** Directions **
Exactly as they appear below, repeat the lines from the one with "- 「以前よりもはるかに可読性が向上しています。」" through the one with "GitHubのシニアソフトウ", and no others.

[Collected data entries]
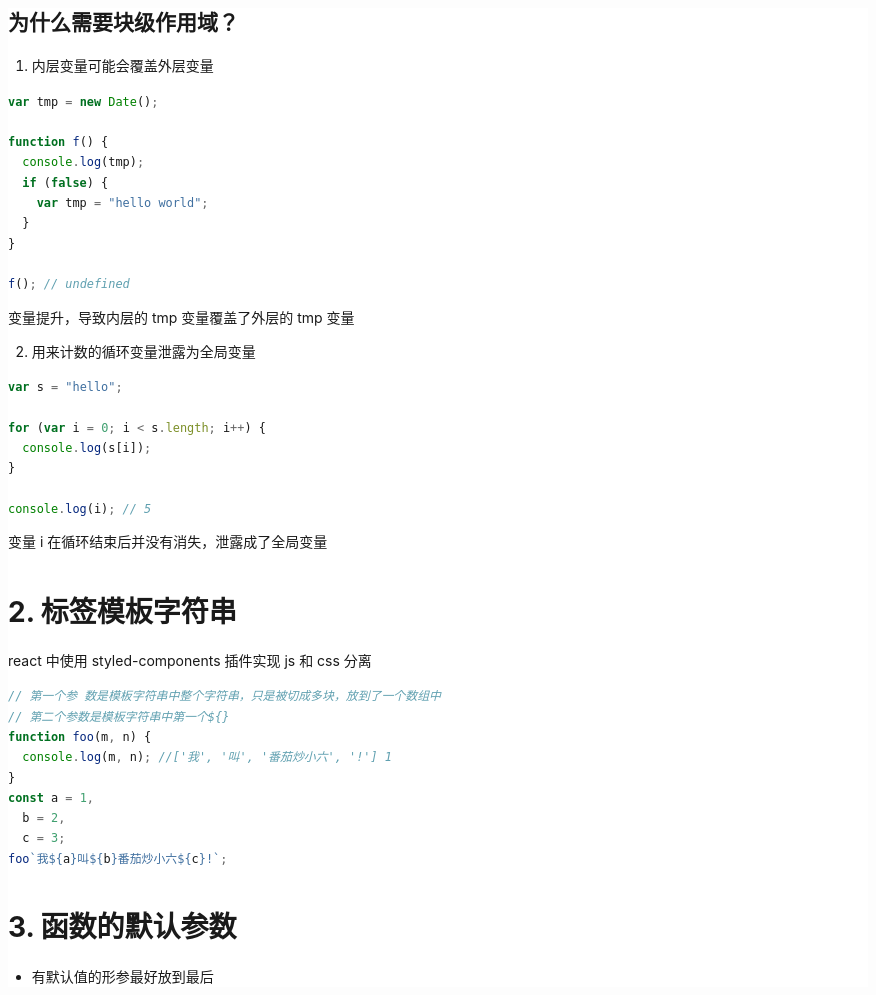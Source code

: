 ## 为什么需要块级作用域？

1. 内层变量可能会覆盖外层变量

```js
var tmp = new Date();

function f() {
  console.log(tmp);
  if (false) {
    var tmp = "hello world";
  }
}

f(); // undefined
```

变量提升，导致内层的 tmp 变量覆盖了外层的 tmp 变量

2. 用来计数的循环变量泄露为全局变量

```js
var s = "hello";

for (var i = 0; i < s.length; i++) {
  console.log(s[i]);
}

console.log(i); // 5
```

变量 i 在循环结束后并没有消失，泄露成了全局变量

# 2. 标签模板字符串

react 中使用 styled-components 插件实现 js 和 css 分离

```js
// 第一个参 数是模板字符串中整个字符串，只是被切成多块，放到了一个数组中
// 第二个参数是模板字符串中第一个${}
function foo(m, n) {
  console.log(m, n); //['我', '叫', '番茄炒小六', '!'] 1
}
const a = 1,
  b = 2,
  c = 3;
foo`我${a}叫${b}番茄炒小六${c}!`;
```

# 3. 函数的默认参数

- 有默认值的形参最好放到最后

* * *

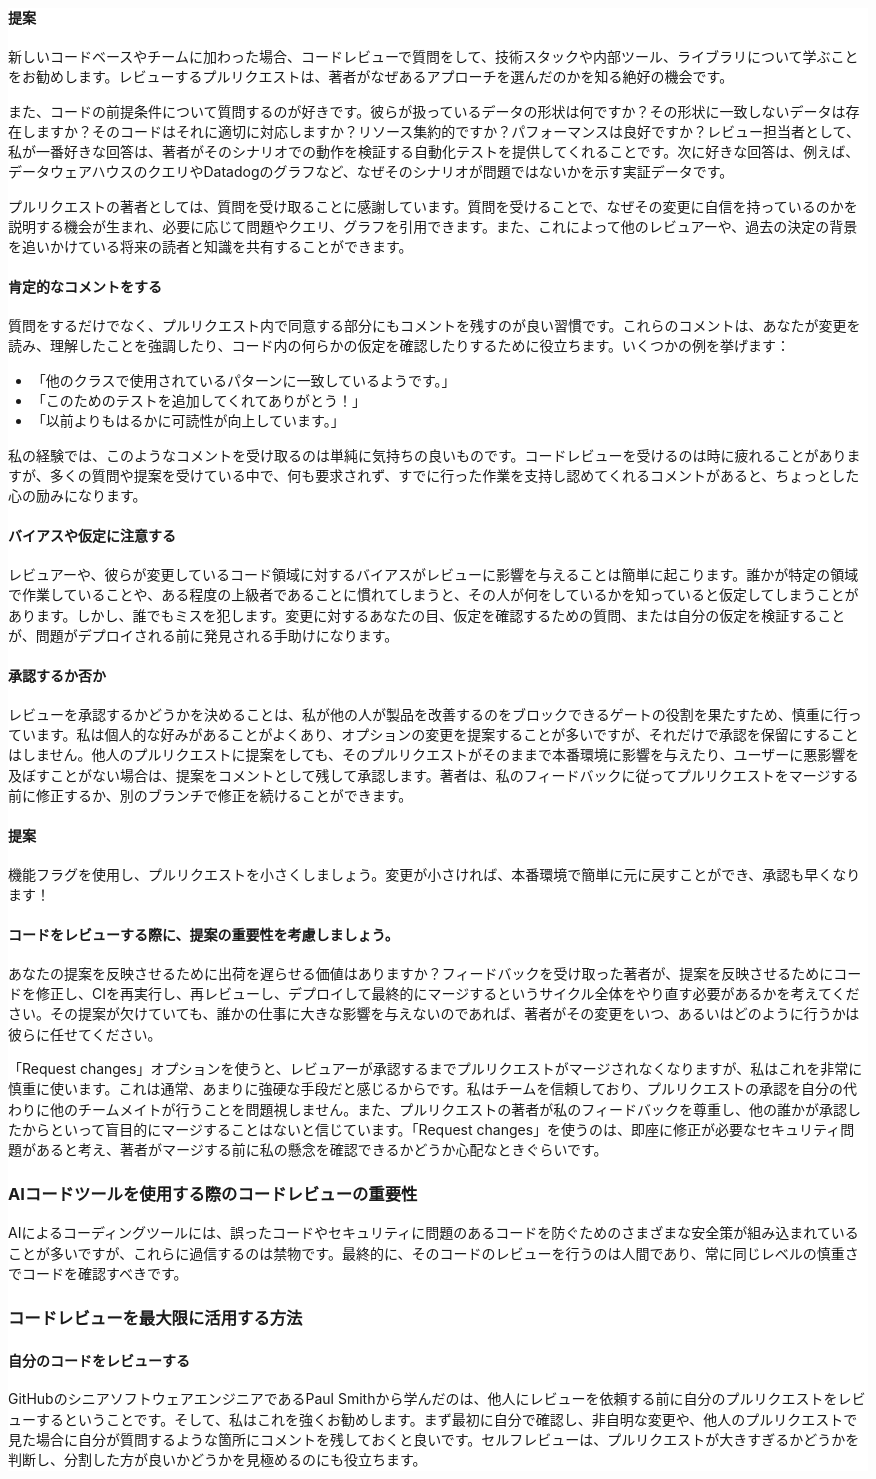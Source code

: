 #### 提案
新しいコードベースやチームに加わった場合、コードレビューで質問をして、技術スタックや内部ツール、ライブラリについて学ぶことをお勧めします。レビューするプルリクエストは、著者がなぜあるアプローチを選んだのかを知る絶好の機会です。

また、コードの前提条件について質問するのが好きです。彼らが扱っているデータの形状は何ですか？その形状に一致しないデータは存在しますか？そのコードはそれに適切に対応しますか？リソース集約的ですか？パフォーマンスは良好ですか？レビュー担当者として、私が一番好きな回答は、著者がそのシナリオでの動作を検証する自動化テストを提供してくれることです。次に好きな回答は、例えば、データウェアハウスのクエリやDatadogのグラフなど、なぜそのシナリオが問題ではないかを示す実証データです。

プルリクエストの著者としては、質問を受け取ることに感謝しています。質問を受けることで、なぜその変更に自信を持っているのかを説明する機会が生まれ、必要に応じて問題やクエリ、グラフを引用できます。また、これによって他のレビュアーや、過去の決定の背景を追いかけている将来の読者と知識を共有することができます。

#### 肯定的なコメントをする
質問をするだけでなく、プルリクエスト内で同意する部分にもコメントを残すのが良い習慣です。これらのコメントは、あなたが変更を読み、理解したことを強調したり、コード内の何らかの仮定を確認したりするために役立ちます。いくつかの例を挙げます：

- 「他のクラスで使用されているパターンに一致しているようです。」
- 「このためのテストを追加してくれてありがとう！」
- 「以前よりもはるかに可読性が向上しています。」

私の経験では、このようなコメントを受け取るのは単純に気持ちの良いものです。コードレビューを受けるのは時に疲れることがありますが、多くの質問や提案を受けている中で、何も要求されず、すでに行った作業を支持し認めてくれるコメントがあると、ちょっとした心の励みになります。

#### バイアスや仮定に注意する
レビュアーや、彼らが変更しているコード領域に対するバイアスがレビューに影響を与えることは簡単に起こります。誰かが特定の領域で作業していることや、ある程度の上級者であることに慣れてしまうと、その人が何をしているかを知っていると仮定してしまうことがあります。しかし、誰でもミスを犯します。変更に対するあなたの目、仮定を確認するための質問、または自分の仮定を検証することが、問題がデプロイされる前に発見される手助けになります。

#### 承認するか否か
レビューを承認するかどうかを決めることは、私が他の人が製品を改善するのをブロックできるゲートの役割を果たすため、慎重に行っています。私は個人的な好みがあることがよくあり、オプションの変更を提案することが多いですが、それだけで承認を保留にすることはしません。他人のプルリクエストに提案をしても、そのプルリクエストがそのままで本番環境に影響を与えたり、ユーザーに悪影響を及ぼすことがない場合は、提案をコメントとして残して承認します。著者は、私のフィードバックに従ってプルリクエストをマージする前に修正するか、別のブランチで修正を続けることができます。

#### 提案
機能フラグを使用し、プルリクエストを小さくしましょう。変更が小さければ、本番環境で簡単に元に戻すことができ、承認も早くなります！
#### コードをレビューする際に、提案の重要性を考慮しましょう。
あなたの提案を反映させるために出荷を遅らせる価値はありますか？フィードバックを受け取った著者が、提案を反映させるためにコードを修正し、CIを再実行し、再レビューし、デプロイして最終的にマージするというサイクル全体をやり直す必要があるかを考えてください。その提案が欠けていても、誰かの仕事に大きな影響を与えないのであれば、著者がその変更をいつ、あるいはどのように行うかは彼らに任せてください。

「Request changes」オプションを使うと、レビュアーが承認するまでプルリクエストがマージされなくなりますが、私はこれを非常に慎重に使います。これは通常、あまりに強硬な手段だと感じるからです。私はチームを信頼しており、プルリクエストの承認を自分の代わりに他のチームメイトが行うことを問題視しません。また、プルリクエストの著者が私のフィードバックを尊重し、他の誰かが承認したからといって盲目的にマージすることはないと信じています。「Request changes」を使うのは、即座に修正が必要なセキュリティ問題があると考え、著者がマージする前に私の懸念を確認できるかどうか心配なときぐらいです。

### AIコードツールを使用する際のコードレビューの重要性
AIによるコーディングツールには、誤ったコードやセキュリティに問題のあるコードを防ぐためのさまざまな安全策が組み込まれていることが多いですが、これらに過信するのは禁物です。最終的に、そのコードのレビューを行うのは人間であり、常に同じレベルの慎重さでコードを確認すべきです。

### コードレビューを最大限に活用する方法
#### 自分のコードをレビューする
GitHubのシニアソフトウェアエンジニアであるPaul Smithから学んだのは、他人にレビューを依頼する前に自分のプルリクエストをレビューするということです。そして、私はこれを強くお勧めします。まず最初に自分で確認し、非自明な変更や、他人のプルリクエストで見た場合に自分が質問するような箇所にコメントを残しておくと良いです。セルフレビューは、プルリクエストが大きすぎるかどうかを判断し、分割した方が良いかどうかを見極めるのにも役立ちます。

==

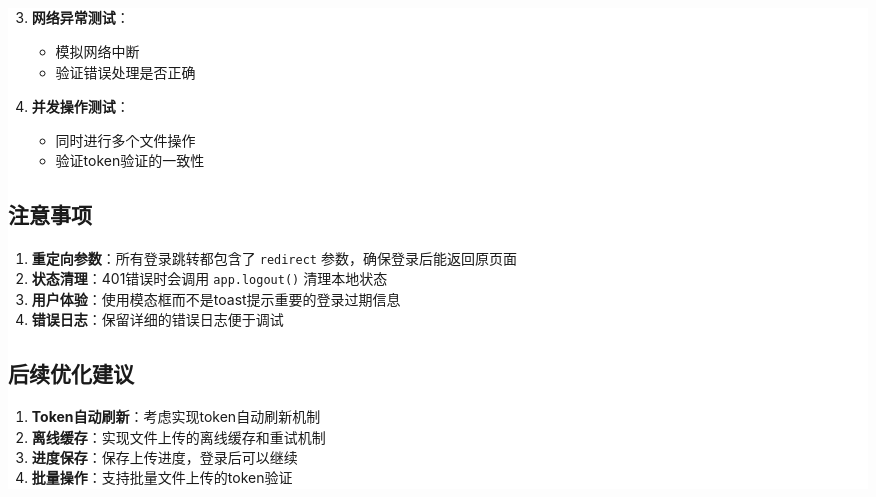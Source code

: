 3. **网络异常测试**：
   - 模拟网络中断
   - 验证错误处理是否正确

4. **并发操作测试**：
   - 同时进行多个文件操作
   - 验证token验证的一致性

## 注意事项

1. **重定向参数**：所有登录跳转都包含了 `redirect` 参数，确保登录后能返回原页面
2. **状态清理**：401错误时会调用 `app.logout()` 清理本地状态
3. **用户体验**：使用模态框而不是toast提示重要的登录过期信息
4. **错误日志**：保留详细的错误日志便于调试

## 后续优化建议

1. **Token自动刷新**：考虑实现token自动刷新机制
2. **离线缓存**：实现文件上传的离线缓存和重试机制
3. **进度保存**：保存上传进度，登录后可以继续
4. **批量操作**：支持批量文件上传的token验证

** Response area **
- 「以前よりもはるかに可読性が向上しています。」

私の経験では、このようなコメントを受け取るのは単純に気持ちの良いものです。コードレビューを受けるのは時に疲れることがありますが、多くの質問や提案を受けている中で、何も要求されず、すでに行った作業を支持し認めてくれるコメントがあると、ちょっとした心の励みになります。

#### バイアスや仮定に注意する
レビュアーや、彼らが変更しているコード領域に対するバイアスがレビューに影響を与えることは簡単に起こります。誰かが特定の領域で作業していることや、ある程度の上級者であることに慣れてしまうと、その人が何をしているかを知っていると仮定してしまうことがあります。しかし、誰でもミスを犯します。変更に対するあなたの目、仮定を確認するための質問、または自分の仮定を検証することが、問題がデプロイされる前に発見される手助けになります。

#### 承認するか否か
レビューを承認するかどうかを決めることは、私が他の人が製品を改善するのをブロックできるゲートの役割を果たすため、慎重に行っています。私は個人的な好みがあることがよくあり、オプションの変更を提案することが多いですが、それだけで承認を保留にすることはしません。他人のプルリクエストに提案をしても、そのプルリクエストがそのままで本番環境に影響を与えたり、ユーザーに悪影響を及ぼすことがない場合は、提案をコメントとして残して承認します。著者は、私のフィードバックに従ってプルリクエストをマージする前に修正するか、別のブランチで修正を続けることができます。

#### 提案
機能フラグを使用し、プルリクエストを小さくしましょう。変更が小さければ、本番環境で簡単に元に戻すことができ、承認も早くなります！
#### コードをレビューする際に、提案の重要性を考慮しましょう。
あなたの提案を反映させるために出荷を遅らせる価値はありますか？フィードバックを受け取った著者が、提案を反映させるためにコードを修正し、CIを再実行し、再レビューし、デプロイして最終的にマージするというサイクル全体をやり直す必要があるかを考えてください。その提案が欠けていても、誰かの仕事に大きな影響を与えないのであれば、著者がその変更をいつ、あるいはどのように行うかは彼らに任せてください。

「Request changes」オプションを使うと、レビュアーが承認するまでプルリクエストがマージされなくなりますが、私はこれを非常に慎重に使います。これは通常、あまりに強硬な手段だと感じるからです。私はチームを信頼しており、プルリクエストの承認を自分の代わりに他のチームメイトが行うことを問題視しません。また、プルリクエストの著者が私のフィードバックを尊重し、他の誰かが承認したからといって盲目的にマージすることはないと信じています。「Request changes」を使うのは、即座に修正が必要なセキュリティ問題があると考え、著者がマージする前に私の懸念を確認できるかどうか心配なときぐらいです。

### AIコードツールを使用する際のコードレビューの重要性
AIによるコーディングツールには、誤ったコードやセキュリティに問題のあるコードを防ぐためのさまざまな安全策が組み込まれていることが多いですが、これらに過信するのは禁物です。最終的に、そのコードのレビューを行うのは人間であり、常に同じレベルの慎重さでコードを確認すべきです。

### コードレビューを最大限に活用する方法
#### 自分のコードをレビューする
GitHubのシニアソフトウェアエンジニアであるPaul Smithから学んだのは、他人にレビューを依頼する前に自分のプルリクエストをレビューするということです。そして、私はこれを強くお勧めします。まず最初に自分で確認し、非自明な変更や、他人のプルリクエストで見た場合に自分が質問するような箇所にコメントを残しておくと良いです。セルフレビューは、プルリクエストが大きすぎるかどうかを判断し、分割した方が良いかどうかを見極めるのにも役立ちます。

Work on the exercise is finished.